The company’s ‘ODM Direct’ business model is designed to effectively meet the needs of its clients and provide solutions to their individual needs. In addition, Wiwynn provides a wide array of solutions – from the board to the system to the complete rack. The company is a platinum member of the Open Compute Project (OCP) and hence shares the responsibility of prioritizing focus on next-generation technologies to provide optimal Total Cost of Ownership (TCO) and workload efficiency.

Going forward, the main areas of interest for the group include advancements in Cloud, AI, Advanced Connectivity, and Edge Computing.
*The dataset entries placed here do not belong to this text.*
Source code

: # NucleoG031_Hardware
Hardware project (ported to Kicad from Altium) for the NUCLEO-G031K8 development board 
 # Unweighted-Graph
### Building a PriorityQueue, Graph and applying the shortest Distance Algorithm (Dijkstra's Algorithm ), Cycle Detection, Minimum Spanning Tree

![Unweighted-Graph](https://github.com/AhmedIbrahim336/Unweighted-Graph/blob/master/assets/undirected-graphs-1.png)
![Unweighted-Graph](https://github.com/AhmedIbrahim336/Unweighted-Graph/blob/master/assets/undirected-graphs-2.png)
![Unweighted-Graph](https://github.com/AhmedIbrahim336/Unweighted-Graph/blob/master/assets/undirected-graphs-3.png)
The data storage market has an encouraging outlook, and the sector is pegged to reach USD12.9bn by 2030, reflecting a CAGR of 32.3% over 2024-2030, as per an IndustryArc report. This presents a favorable opportunity for Wiwynn to leverage the demand and offer its cutting-edge solutions to clients.

Record FY 24 performance

Wiwynn released its FY 24 results on February 27, 2025, achieving a record high performance in key metrics. Revenues increased by 49% y/y to NTD360.5bn. Operating income jumped 77.1% to NTD28bn, reflecting a rise of 123bp in margin performance to 7.8%. As a result, net income surged by 89.1% to NTD22.8bn.
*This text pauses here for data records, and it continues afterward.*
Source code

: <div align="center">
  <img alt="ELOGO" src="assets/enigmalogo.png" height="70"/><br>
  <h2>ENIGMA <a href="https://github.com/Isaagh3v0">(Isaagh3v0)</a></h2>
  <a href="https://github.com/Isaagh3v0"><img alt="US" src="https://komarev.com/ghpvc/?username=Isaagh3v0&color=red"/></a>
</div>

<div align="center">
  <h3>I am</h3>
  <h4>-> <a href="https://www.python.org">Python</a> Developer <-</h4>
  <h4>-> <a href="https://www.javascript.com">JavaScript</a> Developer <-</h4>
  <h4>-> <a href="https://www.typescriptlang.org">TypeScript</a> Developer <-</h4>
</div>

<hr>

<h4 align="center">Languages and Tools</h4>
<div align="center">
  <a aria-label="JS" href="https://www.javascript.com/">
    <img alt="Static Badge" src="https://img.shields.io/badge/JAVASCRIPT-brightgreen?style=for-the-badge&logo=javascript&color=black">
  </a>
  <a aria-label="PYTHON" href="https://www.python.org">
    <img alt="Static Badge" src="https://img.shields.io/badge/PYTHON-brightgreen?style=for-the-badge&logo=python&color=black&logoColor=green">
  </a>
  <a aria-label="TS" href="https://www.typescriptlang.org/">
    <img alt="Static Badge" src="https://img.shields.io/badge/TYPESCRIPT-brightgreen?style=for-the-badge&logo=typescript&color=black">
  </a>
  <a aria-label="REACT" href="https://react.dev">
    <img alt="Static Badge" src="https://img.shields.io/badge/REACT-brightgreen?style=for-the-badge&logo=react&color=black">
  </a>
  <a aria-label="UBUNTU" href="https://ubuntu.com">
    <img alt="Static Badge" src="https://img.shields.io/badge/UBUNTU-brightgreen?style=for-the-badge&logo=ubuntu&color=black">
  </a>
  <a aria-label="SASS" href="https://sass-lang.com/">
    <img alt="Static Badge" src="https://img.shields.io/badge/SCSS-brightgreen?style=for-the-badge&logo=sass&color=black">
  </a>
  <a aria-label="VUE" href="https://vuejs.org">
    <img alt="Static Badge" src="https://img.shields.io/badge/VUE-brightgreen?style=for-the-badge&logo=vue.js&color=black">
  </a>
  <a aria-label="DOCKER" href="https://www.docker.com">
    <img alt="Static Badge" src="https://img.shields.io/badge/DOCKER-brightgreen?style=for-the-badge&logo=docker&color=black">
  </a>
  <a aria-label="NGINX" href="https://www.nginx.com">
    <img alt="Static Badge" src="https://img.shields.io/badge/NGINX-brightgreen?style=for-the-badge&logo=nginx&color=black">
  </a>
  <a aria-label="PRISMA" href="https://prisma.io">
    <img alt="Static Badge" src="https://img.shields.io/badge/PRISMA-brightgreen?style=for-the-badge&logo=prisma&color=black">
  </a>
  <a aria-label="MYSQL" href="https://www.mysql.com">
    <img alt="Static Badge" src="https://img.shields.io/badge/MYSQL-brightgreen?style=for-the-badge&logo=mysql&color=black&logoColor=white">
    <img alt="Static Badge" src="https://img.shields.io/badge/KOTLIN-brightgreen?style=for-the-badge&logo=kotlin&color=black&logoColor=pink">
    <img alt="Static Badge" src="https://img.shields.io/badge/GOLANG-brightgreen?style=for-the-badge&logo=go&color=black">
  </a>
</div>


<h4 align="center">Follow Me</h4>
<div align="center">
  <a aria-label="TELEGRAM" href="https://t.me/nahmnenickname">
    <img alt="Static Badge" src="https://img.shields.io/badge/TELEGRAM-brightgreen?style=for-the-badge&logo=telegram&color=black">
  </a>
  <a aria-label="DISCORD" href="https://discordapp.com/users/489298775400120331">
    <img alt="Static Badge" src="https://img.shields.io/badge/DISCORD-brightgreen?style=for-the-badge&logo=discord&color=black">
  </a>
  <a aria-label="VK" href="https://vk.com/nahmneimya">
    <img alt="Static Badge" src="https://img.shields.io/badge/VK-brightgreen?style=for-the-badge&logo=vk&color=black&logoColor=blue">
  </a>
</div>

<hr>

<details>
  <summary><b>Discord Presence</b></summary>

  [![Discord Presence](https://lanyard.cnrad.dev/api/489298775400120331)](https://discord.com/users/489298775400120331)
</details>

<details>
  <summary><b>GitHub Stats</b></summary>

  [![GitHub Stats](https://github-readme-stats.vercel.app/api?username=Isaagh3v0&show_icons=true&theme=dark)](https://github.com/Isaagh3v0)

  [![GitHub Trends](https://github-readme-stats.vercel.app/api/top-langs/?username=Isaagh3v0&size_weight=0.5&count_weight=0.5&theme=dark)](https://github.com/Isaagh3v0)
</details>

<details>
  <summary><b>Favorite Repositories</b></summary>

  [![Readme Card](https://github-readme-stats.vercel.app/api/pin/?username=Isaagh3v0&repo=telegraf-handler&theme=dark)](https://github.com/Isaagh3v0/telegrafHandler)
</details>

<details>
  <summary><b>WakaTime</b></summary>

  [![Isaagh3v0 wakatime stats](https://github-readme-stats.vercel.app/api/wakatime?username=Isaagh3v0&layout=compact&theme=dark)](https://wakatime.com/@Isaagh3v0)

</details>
Boosted by the positive fundamental trajectory, the company paid an annual dividend of TWD73.7 in FY 24, resulting in a dividend yield of 2.8%. Moreover, analysts expect an average dividend yield of 6.7% over the next three years.

Rise in cash position

Wiwynn registered decent top-line performance over FY 19-24, demonstrating a CAGR of 17.1% to reach TWD361bn. Operating income outperformed revenue performance, clocking a CAGR of 28.1% to TWD28.1bn in FY 24. Operating margins also expanded simultaneously by 280bp, reaching 7.8% in FY 24, thereby further fueling earnings growth. Net income therefore surged at a CAGR of 29.8% over the same period, reaching TWD22.8bn in FY 24.

The cash company's position strengthened over the same period, rising from TWD12bn as of end-FY 19 to TWD48.3bn as of end-FY 24. The rise in cash reserves was achieved on the back of a solid bottom-line trajectory and bolstered by high debt issued over the same period. As a result, total debt increased to TWD32.1bn at end-FY 24, from TWD9bn at end-FY 19. However, notwithstanding the increase in borrowings, the company reported a decline in total debt to equity to 36.4% at end-FY 24, from 44.7% at end-FY 19.

Wiwynn has outperformed its peer, ASROCK, which has achieved a revenue CAGR of 13.8% over the past five years, reaching TWD25.6bn in FY 24. Additionally, operating profit grew at a CAGR of 16.9% to TWD1.7bn, while net profit grew at a CAGR of 16.6% to reach TWD1.3bn over the same period.

Looking ahead, analysts anticipate an EBITDA CAGR of 24.3% over FY 24-26, reaching TWD46.5bn for Wiwynn, with margins of 7% in FY 26. In addition, they estimate net profit CAGR of 20.2%, reaching TWD32.9bn, with margins of 5% in FY 26, with EPS increasing to TWD180.7 in FY 26 from TWD126.6 in FY 24. Likewise, analysts estimate net profit CAGR of 14.6% for ASROCK.

Lower valuation compared to peer

Over the past 12 months, the company's stock fell by 22%, reflecting stress in prices. Shares in the company’s local peer, ASROCK, experienced a similar decline, with its stock dropping by 25% over the same period.

Wiwynn is currently trading at a P/E of 11.2x, based on the FY 25 estimated EPS of TWD153.6, which is lower than its 8-year historical average of 16.5x and ASROCK's 12.6x.

Likewise, in terms of EV/EBITDA, the company is currently trading at 7.5x, based on the FY 25 estimated EBITDA of TWD38.7bn, which is lower than its 8-year historical average of 11.6x and that of ASROCK (7.9x).

Wiwynn is liked by 16 analysts, with all of them having ‘Buy’ ratings for an average target price of TWD3,069.5, implying a huge 87.7% upside potential from its current price level.

Overall, the company is set to post growth over the long term, aided by robust fundamentals, a strong cash position, and an encouraging outlook. Equipped with advanced products and state-of-the-art technology, the group is set to provide the increasingly demanding products that offer the best TCO to clients. However, being an advanced technology-enabled company, Wiwynn is prone to a few risks, including technology obsolescence and high set-up costs. In addition, the group is also exposed to FX volatility risk, credit risk, and client concentration risk.